PROBLEM TO SOLVE:
Each record below has to be printed verbatim.

** RECORD EXCERPTS follows **

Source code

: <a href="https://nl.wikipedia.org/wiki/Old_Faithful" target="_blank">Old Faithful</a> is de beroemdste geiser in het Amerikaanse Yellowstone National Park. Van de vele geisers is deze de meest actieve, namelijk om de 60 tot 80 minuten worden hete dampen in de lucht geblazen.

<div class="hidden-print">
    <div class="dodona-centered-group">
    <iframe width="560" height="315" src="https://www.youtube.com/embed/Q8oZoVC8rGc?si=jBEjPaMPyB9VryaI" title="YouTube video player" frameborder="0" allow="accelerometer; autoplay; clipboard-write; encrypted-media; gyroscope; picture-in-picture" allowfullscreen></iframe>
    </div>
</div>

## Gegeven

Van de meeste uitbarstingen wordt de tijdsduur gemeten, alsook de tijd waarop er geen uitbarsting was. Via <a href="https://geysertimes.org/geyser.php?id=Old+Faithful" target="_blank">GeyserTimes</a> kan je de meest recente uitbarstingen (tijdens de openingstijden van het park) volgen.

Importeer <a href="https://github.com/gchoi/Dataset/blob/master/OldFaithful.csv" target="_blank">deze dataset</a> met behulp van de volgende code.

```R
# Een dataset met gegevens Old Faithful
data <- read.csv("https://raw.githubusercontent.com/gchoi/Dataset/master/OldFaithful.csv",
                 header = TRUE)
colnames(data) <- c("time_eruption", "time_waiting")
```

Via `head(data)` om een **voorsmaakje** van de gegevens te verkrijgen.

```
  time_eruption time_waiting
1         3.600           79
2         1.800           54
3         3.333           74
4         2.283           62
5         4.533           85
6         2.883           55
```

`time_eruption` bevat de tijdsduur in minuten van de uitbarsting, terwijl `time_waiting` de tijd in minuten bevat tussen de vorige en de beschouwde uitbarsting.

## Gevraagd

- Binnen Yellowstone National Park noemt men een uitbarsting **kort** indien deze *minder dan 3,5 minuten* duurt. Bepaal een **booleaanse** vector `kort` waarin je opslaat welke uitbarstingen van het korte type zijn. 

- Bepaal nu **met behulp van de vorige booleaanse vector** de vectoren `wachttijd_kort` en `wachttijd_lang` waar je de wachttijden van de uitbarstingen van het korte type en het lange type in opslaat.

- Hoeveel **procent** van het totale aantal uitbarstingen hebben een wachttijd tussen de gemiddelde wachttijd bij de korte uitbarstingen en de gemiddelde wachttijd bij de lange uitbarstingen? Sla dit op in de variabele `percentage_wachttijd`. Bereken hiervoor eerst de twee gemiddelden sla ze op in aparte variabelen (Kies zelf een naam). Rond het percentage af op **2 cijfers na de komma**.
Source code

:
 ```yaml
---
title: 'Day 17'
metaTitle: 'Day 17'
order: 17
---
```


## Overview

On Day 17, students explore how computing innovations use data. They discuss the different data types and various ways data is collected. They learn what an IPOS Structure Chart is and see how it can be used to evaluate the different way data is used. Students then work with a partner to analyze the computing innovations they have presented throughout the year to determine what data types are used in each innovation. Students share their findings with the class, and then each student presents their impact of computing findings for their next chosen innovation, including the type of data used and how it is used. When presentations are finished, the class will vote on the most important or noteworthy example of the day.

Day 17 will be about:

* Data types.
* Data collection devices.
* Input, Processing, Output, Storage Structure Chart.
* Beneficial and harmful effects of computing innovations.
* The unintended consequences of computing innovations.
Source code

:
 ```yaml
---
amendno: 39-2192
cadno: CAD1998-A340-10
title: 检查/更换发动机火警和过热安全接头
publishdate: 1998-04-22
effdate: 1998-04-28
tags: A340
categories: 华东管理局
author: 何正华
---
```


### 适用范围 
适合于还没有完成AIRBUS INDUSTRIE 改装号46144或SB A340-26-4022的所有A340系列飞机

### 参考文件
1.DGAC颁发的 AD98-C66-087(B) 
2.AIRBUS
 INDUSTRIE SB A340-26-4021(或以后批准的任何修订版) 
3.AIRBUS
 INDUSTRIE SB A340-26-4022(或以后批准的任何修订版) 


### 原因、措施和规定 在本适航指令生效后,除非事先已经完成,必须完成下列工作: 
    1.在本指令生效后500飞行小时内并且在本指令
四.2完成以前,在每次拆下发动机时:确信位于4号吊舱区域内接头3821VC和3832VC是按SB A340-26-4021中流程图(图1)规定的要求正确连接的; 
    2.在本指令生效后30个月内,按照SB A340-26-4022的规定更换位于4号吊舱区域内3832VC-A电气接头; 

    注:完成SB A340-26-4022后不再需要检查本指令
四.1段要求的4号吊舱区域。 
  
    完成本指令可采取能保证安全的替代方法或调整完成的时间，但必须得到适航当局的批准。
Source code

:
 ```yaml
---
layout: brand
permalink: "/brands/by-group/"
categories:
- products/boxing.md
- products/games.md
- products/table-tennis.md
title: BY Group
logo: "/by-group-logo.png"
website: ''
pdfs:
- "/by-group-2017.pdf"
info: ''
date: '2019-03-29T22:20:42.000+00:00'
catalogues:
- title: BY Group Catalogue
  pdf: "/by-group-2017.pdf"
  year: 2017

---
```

** End of RECORD EXCERPTS **

TASK RESPONSE:
Source code

: <a href="https://nl.wikipedia.org/wiki/Old_Faithful" target="_blank">Old Faithful</a> is de beroemdste geiser in het Amerikaanse Yellowstone National Park. Van de vele geisers is deze de meest actieve, namelijk om de 60 tot 80 minuten worden hete dampen in de lucht geblazen.

<div class="hidden-print">
    <div class="dodona-centered-group">
    <iframe width="560" height="315" src="https://www.youtube.com/embed/Q8oZoVC8rGc?si=jBEjPaMPyB9VryaI" title="YouTube video player" frameborder="0" allow="accelerometer; autoplay; clipboard-write; encrypted-media; gyroscope; picture-in-picture" allowfullscreen></iframe>
    </div>
</div>

## Gegeven

Van de meeste uitbarstingen wordt de tijdsduur gemeten, alsook de tijd waarop er geen uitbarsting was. Via <a href="https://geysertimes.org/geyser.php?id=Old+Faithful" target="_blank">GeyserTimes</a> kan je de meest recente uitbarstingen (tijdens de openingstijden van het park) volgen.

Importeer <a href="https://github.com/gchoi/Dataset/blob/master/OldFaithful.csv" target="_blank">deze dataset</a> met behulp van de volgende code.

```R
# Een dataset met gegevens Old Faithful
data <- read.csv("https://raw.githubusercontent.com/gchoi/Dataset/master/OldFaithful.csv",
                 header = TRUE)
colnames(data) <- c("time_eruption", "time_waiting")
```

Via `head(data)` om een **voorsmaakje** van de gegevens te verkrijgen.

```
  time_eruption time_waiting
1         3.600           79
2         1.800           54
3         3.333           74
4         2.283           62
5         4.533           85
6         2.883           55
```

`time_eruption` bevat de tijdsduur in minuten van de uitbarsting, terwijl `time_waiting` de tijd in minuten bevat tussen de vorige en de beschouwde uitbarsting.

## Gevraagd

- Binnen Yellowstone National Park noemt men een uitbarsting **kort** indien deze *minder dan 3,5 minuten* duurt. Bepaal een **booleaanse** vector `kort` waarin je opslaat welke uitbarstingen van het korte type zijn. 

- Bepaal nu **met behulp van de vorige booleaanse vector** de vectoren `wachttijd_kort` en `wachttijd_lang` waar je de wachttijden van de uitbarstingen van het korte type en het lange type in opslaat.

- Hoeveel **procent** van het totale aantal uitbarstingen hebben een wachttijd tussen de gemiddelde wachttijd bij de korte uitbarstingen en de gemiddelde wachttijd bij de lange uitbarstingen? Sla dit op in de variabele `percentage_wachttijd`. Bereken hiervoor eerst de twee gemiddelden sla ze op in aparte variabelen (Kies zelf een naam). Rond het percentage af op **2 cijfers na de komma**.
Source code

:
 ```yaml
---
title: 'Day 17'
metaTitle: 'Day 17'
order: 17
---
```


## Overview

On Day 17, students explore how computing innovations use data. They discuss the different data types and various ways data is collected. They learn what an IPOS Structure Chart is and see how it can be used to evaluate the different way data is used. Students then work with a partner to analyze the computing innovations they have presented throughout the year to determine what data types are used in each innovation. Students share their findings with the class, and then each student presents their impact of computing findings for their next chosen innovation, including the type of data used and how it is used. When presentations are finished, the class will vote on the most important or noteworthy example of the day.

Day 17 will be about:

* Data types.
* Data collection devices.
* Input, Processing, Output, Storage Structure Chart.
* Beneficial and harmful effects of computing innovations.
* The unintended consequences of computing innovations.
Source code

:
 ```yaml
---
amendno: 39-2192
cadno: CAD1998-A340-10
title: 检查/更换发动机火警和过热安全接头
publishdate: 1998-04-22
effdate: 1998-04-28
tags: A340
categories: 华东管理局
author: 何正华
---
```


### 适用范围 
适合于还没有完成AIRBUS INDUSTRIE 改装号46144或SB A340-26-4022的所有A340系列飞机

### 参考文件
1.DGAC颁发的 AD98-C66-087(B) 
2.AIRBUS
 INDUSTRIE SB A340-26-4021(或以后批准的任何修订版) 
3.AIRBUS
 INDUSTRIE SB A340-26-4022(或以后批准的任何修订版) 


### 原因、措施和规定 在本适航指令生效后,除非事先已经完成,必须完成下列工作: 
    1.在本指令生效后500飞行小时内并且在本指令
四.2完成以前,在每次拆下发动机时:确信位于4号吊舱区域内接头3821VC和3832VC是按SB A340-26-4021中流程图(图1)规定的要求正确连接的; 
    2.在本指令生效后30个月内,按照SB A340-26-4022的规定更换位于4号吊舱区域内3832VC-A电气接头; 

    注:完成SB A340-26-4022后不再需要检查本指令
四.1段要求的4号吊舱区域。 
  
    完成本指令可采取能保证安全的替代方法或调整完成的时间，但必须得到适航当局的批准。
Source code

:
 ```yaml
---
layout: brand
permalink: "/brands/by-group/"
categories:
- products/boxing.md
- products/games.md
- products/table-tennis.md
title: BY Group
logo: "/by-group-logo.png"
website: ''
pdfs:
- "/by-group-2017.pdf"
info: ''
date: '2019-03-29T22:20:42.000+00:00'
catalogues:
- title: BY Group Catalogue
  pdf: "/by-group-2017.pdf"
  year: 2017

---
```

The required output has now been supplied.